┌──

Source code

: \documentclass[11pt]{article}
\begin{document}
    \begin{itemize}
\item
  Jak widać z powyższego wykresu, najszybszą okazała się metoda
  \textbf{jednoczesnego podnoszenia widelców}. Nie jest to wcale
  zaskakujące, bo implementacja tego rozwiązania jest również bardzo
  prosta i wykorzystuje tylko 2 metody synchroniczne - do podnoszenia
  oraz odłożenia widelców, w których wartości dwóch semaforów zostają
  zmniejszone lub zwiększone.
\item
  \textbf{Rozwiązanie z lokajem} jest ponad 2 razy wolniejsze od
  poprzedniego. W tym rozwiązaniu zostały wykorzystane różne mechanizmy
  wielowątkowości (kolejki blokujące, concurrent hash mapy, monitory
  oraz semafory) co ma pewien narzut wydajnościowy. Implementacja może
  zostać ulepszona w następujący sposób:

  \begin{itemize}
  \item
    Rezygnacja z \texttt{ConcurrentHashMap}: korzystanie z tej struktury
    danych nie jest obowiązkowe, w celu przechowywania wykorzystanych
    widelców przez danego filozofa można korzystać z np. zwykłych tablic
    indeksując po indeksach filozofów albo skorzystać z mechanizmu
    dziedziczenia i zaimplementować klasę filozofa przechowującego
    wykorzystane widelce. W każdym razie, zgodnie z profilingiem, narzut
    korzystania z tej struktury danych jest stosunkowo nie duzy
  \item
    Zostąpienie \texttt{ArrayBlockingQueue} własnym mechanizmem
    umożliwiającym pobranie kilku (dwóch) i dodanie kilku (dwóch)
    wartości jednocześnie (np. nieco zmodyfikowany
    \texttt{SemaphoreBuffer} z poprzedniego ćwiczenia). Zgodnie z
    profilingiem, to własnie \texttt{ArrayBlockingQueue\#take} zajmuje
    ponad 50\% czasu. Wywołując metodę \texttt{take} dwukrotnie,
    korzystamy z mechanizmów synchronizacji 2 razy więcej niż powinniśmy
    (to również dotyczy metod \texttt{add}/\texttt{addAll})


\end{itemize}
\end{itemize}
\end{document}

└──

=== PROBLEM TO SOLVE ===
Scan the entries above for the word "ponad" and collect each line holding it.

=== PROBLEM SOLUTION ===
  \textbf{Rozwiązanie z lokajem} jest ponad 2 razy wolniejsze od
    ponad 50\% czasu. Wywołując metodę \texttt{take} dwukrotnie,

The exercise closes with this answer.